Schirm et al. [6] described drug use among fathers during the last 6 months prior to conception in cohorts (consisting of about 60 000 fathers) in Denmark and the Netherlands. They found that one third of the fathers were dispensed drugs during the half year prior to conception. Information on pregnancy outcomes was not available.
Based on two population-based registries, the Medical Birth Registry of Norway (MBRN) and the Norwegian Prescription Database (NorPD), we have previously [7] reported the frequency of prescribed drugs dispensed to fathers the last 3 months prior to conception for 100 000 births in Norway during 2004–6. One fourth of the fathers were dispensed drugs, receiving on average two different drug substances.
Potential adverse effects due to paternal drug exposure may be mediated through direct mutagenic actions, disturbances in spermatogenesis or the transfer of drugs to the female via semen. The extent to which paternal exposures to drugs prior to conception contribute to pregnancy loss or birth defects is still not clear, and there is a need for more information on the effects of paternal drug exposure [8].
The aim of our study was to explore possible associations between drugs dispensed to the father in the last 3 months prior to conception and adverse pregnancy outcomes such as spontaneous abortion, pre-term birth, perinatal mortality, foetal growth retardation and birth defects in a large population-based study. Associations between paternal exposure to drugs prior to conception [6] evaluated to need special attention, and adverse outcomes were particularly explored.
Methods
Data sources
NorPD [9] is a research database which contains information on all prescribed drugs, reimbursed or not, dispensed at pharmacies to individual patients treated in ambulatory care from January 1 2004. NorPD covers the entire population of Norway (approximately 5.0 million). Data on use in institutionalized patients in nursing homes and hospitals are also collected, but these figures are only registered at an institutional level. Therefore, drugs dispensed at institutions are not included in our study. For each prescription, the gender and age of the patient, demographic information, dispensing date and detailed drug information are registered. Classification of drugs is based on the Anatomical Therapeutic Chemical (ATC) classification system [10].

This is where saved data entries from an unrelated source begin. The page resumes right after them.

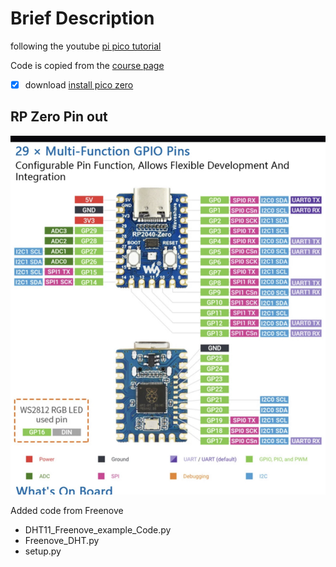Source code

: # Brief Description

following the youtube [pi pico tutorial](https://www.youtube.com/watch?v=Ic4ExTusoTw&t=1344s)

Code is copied from the [course page](https://core-electronics.com.au/courses/raspberry-pi-pico-workshop/#1.1)

- [x] download [install pico zero](https://picozero.readthedocs.io/en/latest/gettingstarted.html)

## RP Zero Pin out
![RP2040 Zero pin out](PicoZero_Pinout.jpg)


Added code from Freenove
- DHT11_Freenove_example_Code.py
- Freenove_DHT.py
- setup.py
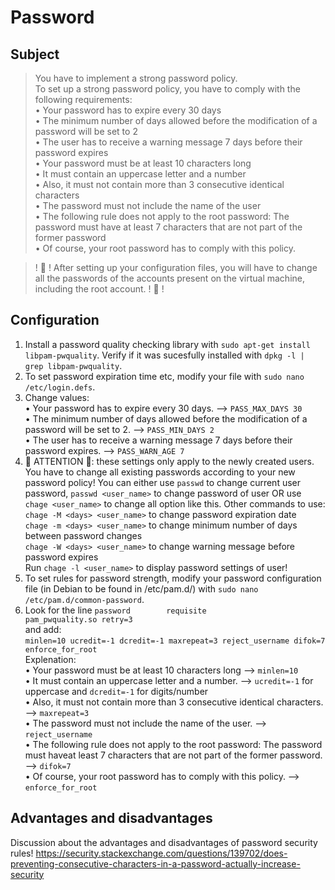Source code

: # Password

## Subject
> You have to implement a strong password policy.  
> To set up a strong password policy, you have to comply with the following requirements:  
> • Your password has to expire every 30 days  
> • The minimum number of days allowed before the modification of a password will be set to 2  
> • The user has to receive a warning message 7 days before their password expires  
> • Your password must be at least 10 characters long  
> • It must contain an uppercase letter and a number  
> • Also, it must not contain more than 3 consecutive identical characters  
> • The password must not include the name of the user  
> • The following rule does not apply to the root password: The password must have at least 7 characters that are not part of the former password  
> • Of course, your root password has to comply with this policy.  

> ! 🚨 ! After setting up your configuration files, you will have to change all the passwords of the accounts present on the virtual machine, including the root account. ! 🚨 !

## Configuration 
1. Install a password quality checking library with `sudo apt-get install libpam-pwquality`. Verify if it was sucesfully installed with `dpkg -l | grep libpam-pwquality`.
2. To set password expiration time etc, modify your file with `sudo nano /etc/login.defs`.
3. Change values:  
• Your password has to expire every 30 days. --> `PASS_MAX_DAYS 30`  
• The minimum number of days allowed before the modification of a password will be set to 2. --> `PASS_MIN_DAYS 2`  
• The user has to receive a warning message 7 days before their password expires. --> `PASS_WARN_AGE 7`   
4. 🚨 ATTENTION 🚨: these settings only apply to the newly created users. You have to change all existing passwords according to your new password policy! You can either use `passwd` to change current user password, `passwd <user_name>` to change password of user OR use `chage <user_name>` to change all option like this.
Other commands to use:  
`chage -M <days> <user_name>` to change password expiration date  
`chage -m <days> <user_name>` to change minimum number of days between password changes  
`chage -W <days> <user_name>` to change warning message before password expires  
Run `chage -l <user_name>` to display password settings of user!
5. To set rules for password strength, modify your password configuration file (in Debian to be found in /etc/pam.d/) with `sudo nano /etc/pam.d/common-password`.
6. Look for the line `password        requisite                       pam_pwquality.so retry=3`  
and add:  
`minlen=10 ucredit=-1 dcredit=-1 maxrepeat=3 reject_username difok=7 enforce_for_root`  
Explenation:  
• Your password must be at least 10 characters long --> `minlen=10`  
• It must contain an uppercase letter and a number. --> `ucredit=-1` for uppercase and `dcredit=-1` for digits/number  
• Also, it must not contain more than 3 consecutive identical characters. --> `maxrepeat=3`  
• The password must not include the name of the user. --> `reject_username`  
• The following rule does not apply to the root password: The password must haveat least 7 characters that are not part of the former password. --> `difok=7`  
• Of course, your root password has to comply with this policy. --> `enforce_for_root`  


## Advantages and disadvantages
Discussion about the advantages and disadvantages of password security rules!
https://security.stackexchange.com/questions/139702/does-preventing-consecutive-characters-in-a-password-actually-increase-security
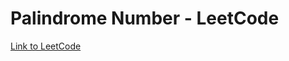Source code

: # Palindrome Number - LeetCode

[Link to LeetCode](https://leetcode.com/problems/palindrome-number/)
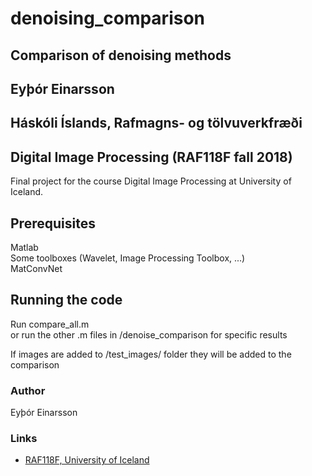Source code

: # denoising_comparison
## Comparison of denoising methods
## Eyþór Einarsson
## Háskóli Íslands, Rafmagns- og tölvuverkfræði
## Digital Image Processing (RAF118F fall 2018)

Final project for the course Digital Image Processing at University of Iceland.

## Prerequisites
Matlab   
Some toolboxes (Wavelet, Image Processing Toolbox, ...)   
MatConvNet


## Running the code
Run compare_all.m   
or run the other .m files in /denoise_comparison for specific results   
    
If images are added to /test_images/ folder they will be added to the comparison

### Author
Eyþór Einarsson

### Links
* [RAF118F, University of Iceland](https://ugla.hi.is/kennsluskra/index.php?sid=&tab=nam&chapter=namskeid&id=70971020186)

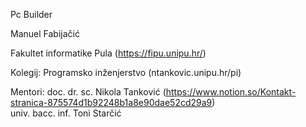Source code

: Pc Builder


Manuel Fabijačić

Fakultet informatike Pula (https://fipu.unipu.hr/)

Kolegij: Programsko inženjerstvo (ntankovic.unipu.hr/pi)

Mentori: 
         doc. dr. sc. Nikola Tanković (https://www.notion.so/Kontakt-stranica-875574d1b92248b1a8e90dae52cd29a9)  
         univ. bacc. inf. Toni Starčić
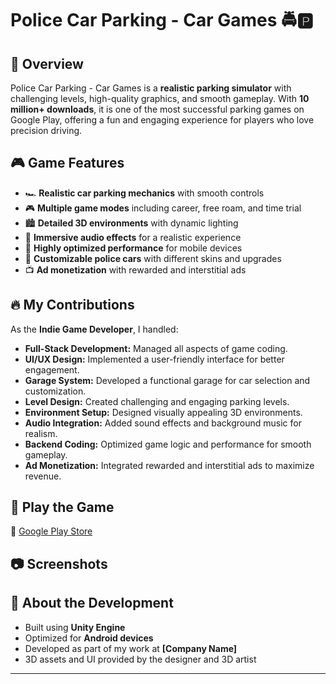 # Police Car Parking - Car Games 🚔🅿️

## 📌 Overview
Police Car Parking - Car Games is a **realistic parking simulator** with challenging levels, high-quality graphics, and smooth gameplay. With **10 million+ downloads**, it is one of the most successful parking games on Google Play, offering a fun and engaging experience for players who love precision driving.

## 🎮 Game Features
- 🏎 **Realistic car parking mechanics** with smooth controls
- 🎮 **Multiple game modes** including career, free roam, and time trial
- 🏙 **Detailed 3D environments** with dynamic lighting
- 🎵 **Immersive audio effects** for a realistic experience
- 🔧 **Highly optimized performance** for mobile devices
- 🎨 **Customizable police cars** with different skins and upgrades
- 📺 **Ad monetization** with rewarded and interstitial ads

## 🔥 My Contributions
As the **Indie Game Developer**, I handled:
- **Full-Stack Development:** Managed all aspects of game coding.
- **UI/UX Design:** Implemented a user-friendly interface for better engagement.
- **Garage System:** Developed a functional garage for car selection and customization.
- **Level Design:** Created challenging and engaging parking levels.
- **Environment Setup:** Designed visually appealing 3D environments.
- **Audio Integration:** Added sound effects and background music for realism.
- **Backend Coding:** Optimized game logic and performance for smooth gameplay.
- **Ad Monetization:** Integrated rewarded and interstitial ads to maximize revenue.

## 📲 Play the Game
🔗 [Google Play Store](https://play.google.com/store/apps/details?id=com.zams.police.parking.car.games)

## 📷 Screenshots


## 📜 About the Development
- Built using **Unity Engine**
- Optimized for **Android devices**
- Developed as part of my work at **[Company Name]**
- 3D assets and UI provided by the designer and 3D artist

---


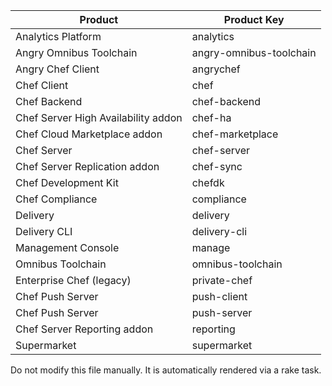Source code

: | Product | Product Key  |
| ------- | ------------ |
| Analytics Platform | analytics |
| Angry Omnibus Toolchain | angry-omnibus-toolchain |
| Angry Chef Client | angrychef |
| Chef Client | chef |
| Chef Backend | chef-backend |
| Chef Server High Availability addon | chef-ha |
| Chef Cloud Marketplace addon | chef-marketplace |
| Chef Server | chef-server |
| Chef Server Replication addon | chef-sync |
| Chef Development Kit | chefdk |
| Chef Compliance | compliance |
| Delivery | delivery |
| Delivery CLI | delivery-cli |
| Management Console | manage |
| Omnibus Toolchain | omnibus-toolchain |
| Enterprise Chef (legacy) | private-chef |
| Chef Push Server | push-client |
| Chef Push Server | push-server |
| Chef Server Reporting addon | reporting |
| Supermarket | supermarket |

Do not modify this file manually. It is automatically rendered via a rake task.
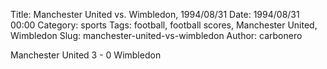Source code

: Title: Manchester United vs. Wimbledon, 1994/08/31
Date: 1994/08/31 00:00
Category: sports
Tags: football, football scores, Manchester United, Wimbledon
Slug: manchester-united-vs-wimbledon
Author: carbonero


Manchester United 3 - 0 Wimbledon
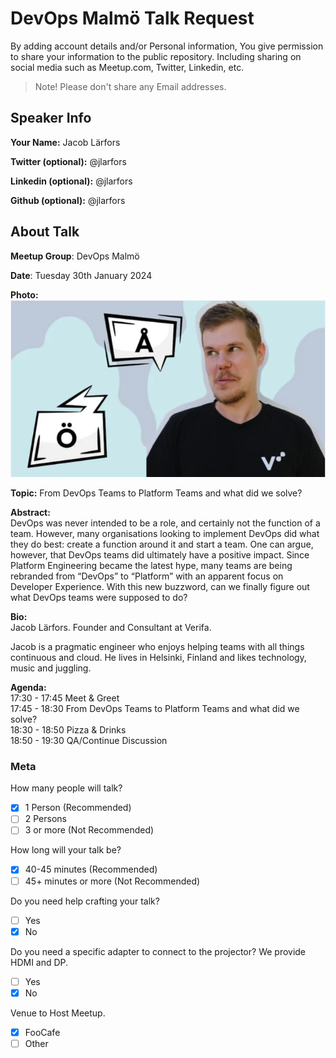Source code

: # DevOps Malmö Talk Request

By adding account details and/or Personal information, You give permission to share your information to the public repository.
Including sharing on social media such as Meetup.com, Twitter, Linkedin, etc.
> Note! Please don't share any Email addresses.

## Speaker Info

**Your Name:** Jacob Lärfors

**Twitter (optional):** @jlarfors

**Linkedin (optional):** @jlarfors

**Github (optional):** @jlarfors

## About Talk

**Meetup Group**: DevOps Malmö

**Date**: Tuesday 30th January 2024

**Photo:**
![../imgs/jacob-larfors-from-devops-teams-to-platform-teams.png](../imgs/jacob-larfors-from-devops-teams-to-platform-teams.png)


**Topic:** From DevOps Teams to Platform Teams and what did we solve?

**Abstract:**<br/>
DevOps was never intended to be a role, and certainly not the function of a team. However, many organisations looking to implement DevOps did what they do best: create a function around it and start a team. One can argue, however, that DevOps teams did ultimately have a positive impact. Since Platform Engineering became the latest hype, many teams are being rebranded from “DevOps” to “Platform” with an apparent focus on Developer Experience. With this new buzzword, can we finally figure out what DevOps teams were supposed to do?

**Bio:**<br/>
Jacob Lärfors.
Founder and Consultant at Verifa.

Jacob is a pragmatic engineer who enjoys helping teams with all things continuous and cloud.
He lives in Helsinki, Finland and likes technology, music and juggling.

**Agenda:**<br/>
17:30 - 17:45 Meet & Greet<br/>
17:45 - 18:30 From DevOps Teams to Platform Teams and what did we solve?<br/>
18:30 - 18:50 Pizza & Drinks<br/>
18:50 - 19:30 QA/Continue Discussion

### Meta

How many people will talk?

- [x] 1 Person (Recommended)
- [ ] 2 Persons
- [ ] 3 or more (Not Recommended)

How long will your talk be?

- [x] 40-45 minutes (Recommended)
- [ ] 45+ minutes or more (Not Recommended)

Do you need help crafting your talk?

- [ ] Yes
- [x] No

Do you need a specific adapter to connect to the projector? We provide HDMI and DP.

- [ ] Yes
- [x] No

Venue to Host Meetup.

- [x] FooCafe
- [ ] Other
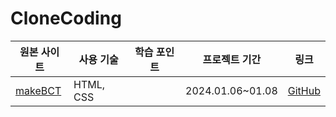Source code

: # CloneCoding

| 원본 사이트 | 사용 기술     | 학습 포인트            | 프로젝트 기간 | 링크                                   |
|-------------|----------------|-----------------------|-------------|----------------------------------------|
| [makeBCT](https://makebct.net/) | HTML, CSS |  | 2024.01.06~01.08 | [GitHub](https://github.com/example)  |
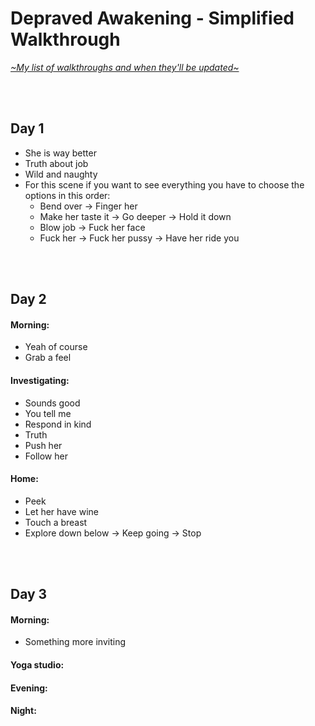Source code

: # Depraved Awakening - Simplified Walkthrough
[*\~My list of walkthroughs and when they'll be updated\~*](https://www.patreon.com/maimlain)

<br>
<br>

## Day 1
- She is way better
- Truth about job
- Wild and naughty
- For this scene if you want to see everything you have to choose the options in this order:
  - Bend over -> Finger her
  - Make her taste it -> Go deeper -> Hold it down
  - Blow job -> Fuck her face
  - Fuck her -> Fuck her pussy -> Have her ride you
  
<br>
<br>

## Day 2
#### Morning:
- Yeah of course
- Grab a feel

#### Investigating:
- Sounds good
- You tell me
- Respond in kind
- Truth
- Push her
- Follow her

#### Home:
- Peek
- Let her have wine
- Touch a breast
- Explore down below -> Keep going -> Stop

<br>
<br>

## Day 3
#### Morning:
- Something more inviting


#### Yoga studio:

#### Evening:

#### Night:

<br>
<br>
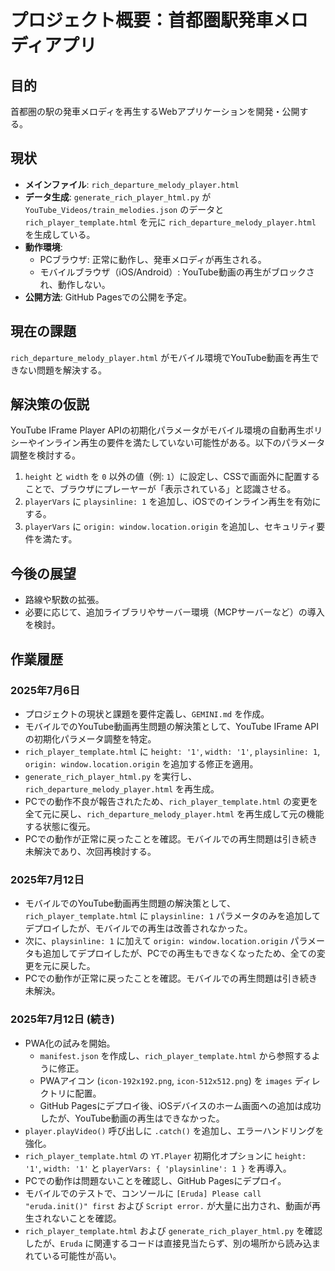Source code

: # プロジェクト概要：首都圏駅発車メロディアプリ

## 目的
首都圏の駅の発車メロディを再生するWebアプリケーションを開発・公開する。

## 現状
*   **メインファイル**: `rich_departure_melody_player.html`
*   **データ生成**: `generate_rich_player_html.py` が `YouTube_Videos/train_melodies.json` のデータと `rich_player_template.html` を元に `rich_departure_melody_player.html` を生成している。
*   **動作環境**:
    *   PCブラウザ: 正常に動作し、発車メロディが再生される。
    *   モバイルブラウザ（iOS/Android）: YouTube動画の再生がブロックされ、動作しない。
*   **公開方法**: GitHub Pagesでの公開を予定。

## 現在の課題
`rich_departure_melody_player.html` がモバイル環境でYouTube動画を再生できない問題を解決する。

## 解決策の仮説
YouTube IFrame Player APIの初期化パラメータがモバイル環境の自動再生ポリシーやインライン再生の要件を満たしていない可能性がある。以下のパラメータ調整を検討する。
1.  `height` と `width` を `0` 以外の値（例: `1`）に設定し、CSSで画面外に配置することで、ブラウザにプレーヤーが「表示されている」と認識させる。
2.  `playerVars` に `playsinline: 1` を追加し、iOSでのインライン再生を有効にする。
3.  `playerVars` に `origin: window.location.origin` を追加し、セキュリティ要件を満たす。

## 今後の展望
*   路線や駅数の拡張。
*   必要に応じて、追加ライブラリやサーバー環境（MCPサーバーなど）の導入を検討。

## 作業履歴

### 2025年7月6日
*   プロジェクトの現状と課題を要件定義し、`GEMINI.md` を作成。
*   モバイルでのYouTube動画再生問題の解決策として、YouTube IFrame APIの初期化パラメータ調整を特定。
*   `rich_player_template.html` に `height: '1'`, `width: '1'`, `playsinline: 1`, `origin: window.location.origin` を追加する修正を適用。
*   `generate_rich_player_html.py` を実行し、`rich_departure_melody_player.html` を再生成。
*   PCでの動作不良が報告されたため、`rich_player_template.html` の変更を全て元に戻し、`rich_departure_melody_player.html` を再生成して元の機能する状態に復元。
*   PCでの動作が正常に戻ったことを確認。モバイルでの再生問題は引き続き未解決であり、次回再検討する。

### 2025年7月12日
*   モバイルでのYouTube動画再生問題の解決策として、`rich_player_template.html` に `playsinline: 1` パラメータのみを追加してデプロイしたが、モバイルでの再生は改善されなかった。
*   次に、`playsinline: 1` に加えて `origin: window.location.origin` パラメータも追加してデプロイしたが、PCでの再生もできなくなったため、全ての変更を元に戻した。
*   PCでの動作が正常に戻ったことを確認。モバイルでの再生問題は引き続き未解決。

### 2025年7月12日 (続き)
*   PWA化の試みを開始。
    *   `manifest.json` を作成し、`rich_player_template.html` から参照するように修正。
    *   PWAアイコン (`icon-192x192.png`, `icon-512x512.png`) を `images` ディレクトリに配置。
    *   GitHub Pagesにデプロイ後、iOSデバイスのホーム画面への追加は成功したが、YouTube動画の再生はできなかった。
*   `player.playVideo()` 呼び出しに `.catch()` を追加し、エラーハンドリングを強化。
*   `rich_player_template.html` の `YT.Player` 初期化オプションに `height: '1'`, `width: '1'` と `playerVars: { 'playsinline': 1 }` を再導入。
*   PCでの動作は問題ないことを確認し、GitHub Pagesにデプロイ。
*   モバイルでのテストで、コンソールに `[Eruda] Please call "eruda.init()" first` および `Script error.` が大量に出力され、動画が再生されないことを確認。
*   `rich_player_template.html` および `generate_rich_player_html.py` を確認したが、`Eruda` に関連するコードは直接見当たらず、別の場所から読み込まれている可能性が高い。

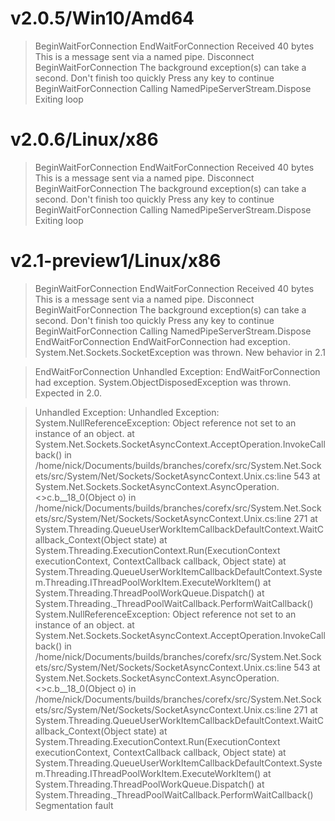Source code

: ﻿# v2.0.5/Win10/Amd64

> BeginWaitForConnection
> EndWaitForConnection
> Received 40 bytes
> This is a message sent via a named pipe.
> Disconnect
> BeginWaitForConnection
> The background exception(s) can take a second. Don't finish too quickly
> Press any key to continue
> BeginWaitForConnection
> Calling NamedPipeServerStream.Dispose
> Exiting loop

# v2.0.6/Linux/x86

> BeginWaitForConnection
> EndWaitForConnection
> Received 40 bytes
> This is a message sent via a named pipe.
> Disconnect
> BeginWaitForConnection
> The background exception(s) can take a second. Don't finish too quickly
> Press any key to continue
> BeginWaitForConnection
> Calling NamedPipeServerStream.Dispose
> Exiting loop

# v2.1-preview1/Linux/x86

> BeginWaitForConnection
> EndWaitForConnection
> Received 40 bytes
> This is a message sent via a named pipe.
> Disconnect
> BeginWaitForConnection
> The background exception(s) can take a second. Don't finish too quickly
> Press any key to continue
> BeginWaitForConnection
> Calling NamedPipeServerStream.Dispose
> EndWaitForConnection
> EndWaitForConnection had exception.
> System.Net.Sockets.SocketException was thrown. New behavior in 2.1

> EndWaitForConnection
> Unhandled Exception: EndWaitForConnection had exception.
> System.ObjectDisposedException was thrown. Expected in 2.0.

> Unhandled Exception:
> Unhandled Exception: System.NullReferenceException: Object reference not set to an instance of an object.
>    at System.Net.Sockets.SocketAsyncContext.AcceptOperation.InvokeCallback() in /home/nick/Documents/builds/branches/corefx/src/System.Net.Sockets/src/System/Net/Sockets/SocketAsyncContext.Unix.cs:line 543
>    at System.Net.Sockets.SocketAsyncContext.AsyncOperation.<>c.<TryCancel>b__18_0(Object o) in /home/nick/Documents/builds/branches/corefx/src/System.Net.Sockets/src/System/Net/Sockets/SocketAsyncContext.Unix.cs:line 271
>    at System.Threading.QueueUserWorkItemCallbackDefaultContext.WaitCallback_Context(Object state)
>    at System.Threading.ExecutionContext.Run(ExecutionContext executionContext, ContextCallback callback, Object state)
>    at System.Threading.QueueUserWorkItemCallbackDefaultContext.System.Threading.IThreadPoolWorkItem.ExecuteWorkItem()
>    at System.Threading.ThreadPoolWorkQueue.Dispatch()
>    at System.Threading._ThreadPoolWaitCallback.PerformWaitCallback()
> System.NullReferenceException: Object reference not set to an instance of an object.
>    at System.Net.Sockets.SocketAsyncContext.AcceptOperation.InvokeCallback() in /home/nick/Documents/builds/branches/corefx/src/System.Net.Sockets/src/System/Net/Sockets/SocketAsyncContext.Unix.cs:line 543
>    at System.Net.Sockets.SocketAsyncContext.AsyncOperation.<>c.<TryCancel>b__18_0(Object o) in /home/nick/Documents/builds/branches/corefx/src/System.Net.Sockets/src/System/Net/Sockets/SocketAsyncContext.Unix.cs:line 271
>    at System.Threading.QueueUserWorkItemCallbackDefaultContext.WaitCallback_Context(Object state)
>    at System.Threading.ExecutionContext.Run(ExecutionContext executionContext, ContextCallback callback, Object state)
>    at System.Threading.QueueUserWorkItemCallbackDefaultContext.System.Threading.IThreadPoolWorkItem.ExecuteWorkItem()
>    at System.Threading.ThreadPoolWorkQueue.Dispatch()
>    at System.Threading._ThreadPoolWaitCallback.PerformWaitCallback()
> Segmentation fault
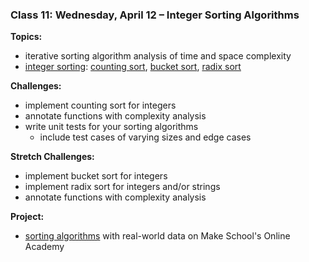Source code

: ### Class 11: Wednesday, April 12 – Integer Sorting Algorithms

**Topics:**
- iterative sorting algorithm analysis of time and space complexity
- [integer sorting]: [counting sort], [bucket sort], [radix sort]

**Challenges:**
- implement counting sort for integers
- annotate functions with complexity analysis
- write unit tests for your sorting algorithms
    - include test cases of varying sizes and edge cases

**Stretch Challenges:**
- implement bucket sort for integers
- implement radix sort for integers and/or strings
- annotate functions with complexity analysis

**Project:**
- [sorting algorithms] with real-world data on Make School's Online Academy

[integer sorting]: https://en.wikipedia.org/wiki/Integer_sorting
[counting sort]: https://en.wikipedia.org/wiki/Counting_sort
[bucket sort]: https://en.wikipedia.org/wiki/Bucket_sort
[radix sort]: https://en.wikipedia.org/wiki/Radix_sort

[sorting algorithms]: http://make.sc/oa-sorting-algorithms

The MBRN is a population-based registry containing information on all births in Norway since 1967 (about 2.6 million births) [11]. The MBRN is based on compulsory notification of births or of pregnancies from 12 completed weeks of gestation onwards, and includes identification on the parents by their personal identity numbers, demographic information on the parents, length of pregnancy as well as information on the infant, including birth defects and other adverse pregnancy outcomes [11]. All pregnancies terminated due to suspected birth defects or health problems for the child are also registered, but for these pregnancies information on the fathers are not recorded.
The MBRN records birth defects that have been diagnosed at the time of delivery or during the initial hospitalization [11]. Also foetal diagnoses and diagnoses obtained at the paediatric departments are reported separately. In this study, data on birth defects included the ICD-10 codes Q00-Q99 and P835, and the defects were grouped by organ system.
Study subjects
Data in the MBRN were linked to NorPD using the unique 11-digit personal identity number, assigned to all individuals living in Norway after 1960.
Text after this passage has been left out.